The Dreamcast was a pivotal console for SEGA. After a promising start in the hardware stakes with the Mega Drive, their last console, the Saturn, had flopped. It was this console that would decide SEGA's future.

Sure, the stats were all good, and the console was a neat little number, but SEGA needed one little ingredient to make it all work. Advertising.

Instead of going around the usual route and spending loads of cash and putting it's face all over ITV at prime time, they went down a dark and mysterious way, and one which inevitable lead to danger and angry dogs. With Rabies. Football advertising.

A lot of bad thinking and stupidity, SEGA finally chose the worst possible team to pick to sponsor - Arsenal. Yes, they may have a high position in the premier league, and lots of great players, but it is a well known fact that people hate them.

Why would you want to buy a product that sponsors a team that had just beat you 5 - 0? Retards. So the sponsorship was doomed to failure.

But what if SEGA had spent their money on different teams? Take a look see...

If SEGA had sponsored... Manchester United

The £300 million spent by SEGA to sponsor the Mancunians may have nearly put them out of business, but it was a great thing to do. As soon as the sale was even rumoured, the sales of the Dreamcast went up 1000% in London, and over 3000% in Japan.
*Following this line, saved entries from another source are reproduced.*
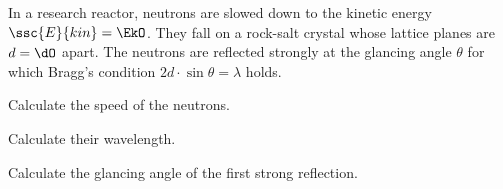 In a research reactor, neutrons are slowed down to the kinetic energy $\ssc{E}{kin} = \EkO$. They fall on a rock-salt crystal whose lattice planes are $d = \dO$ apart. The neutrons are reflected strongly at the glancing angle $\theta$ for which Bragg's condition $2d\cdot\sin\theta = \lambda$ holds.

\begin{abcliste}
\abc Calculate the speed of the neutrons.

\abc Calculate their wavelength.

\abc Calculate the glancing angle of the first strong reflection.
\end{abcliste}

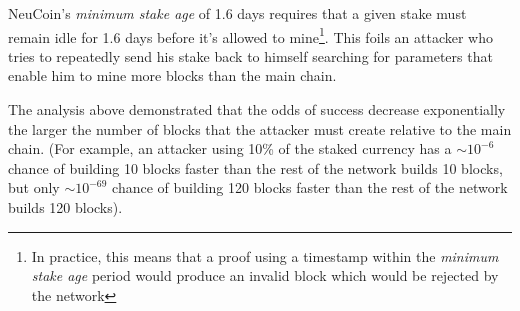 \documentclass[a4paper,11pt]{article}
\begin{document}
NeuCoin's \textit{minimum stake age} of 1.6 days requires that a given stake must remain idle for 1.6 days before it’s allowed to mine\footnote{In practice, this means that a proof using a timestamp within the \textit{minimum stake age} period would produce an invalid block which would be rejected by the network}. This foils an attacker who tries to repeatedly send his stake back to himself searching for parameters that enable him to mine more blocks than the main chain. 

The analysis above demonstrated that the odds of success decrease exponentially the larger the number of blocks that the attacker must create relative to the main chain. (For example, an attacker using 10\% of the staked currency has a $\sim10^{-6}$ chance of building 10 blocks faster than the rest of the network builds 10 blocks, but only $\sim10^{-69}$ chance of building 120 blocks faster than the rest of the network builds 120 blocks).
\end{document}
Man United Dreamcast were made, with simply a sticker of the clubs badge on the front on. The new found owners all through out their old Dreamcasts, and purchased the new ones, which had been retailed for £750. SEGA made millions, and were doing up until the sponsorship ran out, 12 days after it had started. They then went into the online sperm sale buissness.

- Other Changes
~ Osama Bin Laden signs a contract with Sky Sports to host a new Sports Quiz show, in which the losers get bombed
~Shiguru Miyamoto is caught sleeping with a 'Prostitute' by a Sunday male report. The 'loose woman' later turns out to be a Labrador.
~Micheal Jackson's house gets set on fire, and he comes out a new man, literally. His Plastic Surgery all melts and the world remarks 'He doesn't half look like Cheri Blair'

Liverpool

The deal with the Liverpudlains cost SEGA a pretty penny - 20 pennies to be exact. Unfortunately, the sales figures dropped as red scousers stole their produce and the blues refused to buy it, thus losing SEGA millions.
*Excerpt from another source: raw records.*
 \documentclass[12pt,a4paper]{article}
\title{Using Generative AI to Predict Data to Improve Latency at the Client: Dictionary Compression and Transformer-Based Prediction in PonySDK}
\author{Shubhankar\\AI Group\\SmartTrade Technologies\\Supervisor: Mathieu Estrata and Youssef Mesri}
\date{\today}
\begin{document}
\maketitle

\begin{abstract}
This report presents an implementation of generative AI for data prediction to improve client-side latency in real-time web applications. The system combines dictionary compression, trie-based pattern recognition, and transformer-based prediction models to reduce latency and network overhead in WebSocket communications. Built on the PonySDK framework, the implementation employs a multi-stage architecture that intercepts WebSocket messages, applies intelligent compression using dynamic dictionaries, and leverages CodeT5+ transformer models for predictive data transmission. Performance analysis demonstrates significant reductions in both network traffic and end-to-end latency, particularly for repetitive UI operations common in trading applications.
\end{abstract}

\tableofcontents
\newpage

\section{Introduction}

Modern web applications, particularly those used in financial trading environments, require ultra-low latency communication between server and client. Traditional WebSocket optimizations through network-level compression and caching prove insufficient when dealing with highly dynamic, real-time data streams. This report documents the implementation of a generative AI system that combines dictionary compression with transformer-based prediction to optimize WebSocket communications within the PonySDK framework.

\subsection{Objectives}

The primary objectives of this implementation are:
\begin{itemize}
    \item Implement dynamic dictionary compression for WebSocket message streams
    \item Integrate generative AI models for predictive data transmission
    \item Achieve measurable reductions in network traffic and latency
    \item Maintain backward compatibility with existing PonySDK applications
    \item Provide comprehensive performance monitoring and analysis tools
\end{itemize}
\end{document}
Fortunately though, the sales of crow bars and pistols did go up during those 6 short months.

Other Changes
~ John Leslie announces that he was raped by Ulrika Johnson, who instantly become hated nationally
~Hear'say, a pop group from the ITV show 'Pop Stars' comes out to a lukewarm reception. 10 years later and they are the biggest band in the world, and have been named by numerous people as 'bigger than The Beatles'

Man City

As the results of Man City go down, the sales of Dreamcast go up. SEGA, to commemorate the deal, gives away a free voucher for glue with every Dreamcast sold , which goes down a hit with the young Mancunian fans

People's sympathy also is in overdrive, as many feel guilty because of the poor league position, and try to help the club out by buying their sponsors products.

Other Changes
~Man City get relegated 3 times in as many seasons, and soon become a non league team. Sega keep sponsoring them and their new console the 'Dream Raft' breaks all sales records.
~ Wayne Rooney, a former young promising footballer, injures himself whilst riding a bike to work, and is out for life. Fortunately, because of claim direct, he sues the road company because of an unfair amount of gravel on a road, and becomes a National Hero.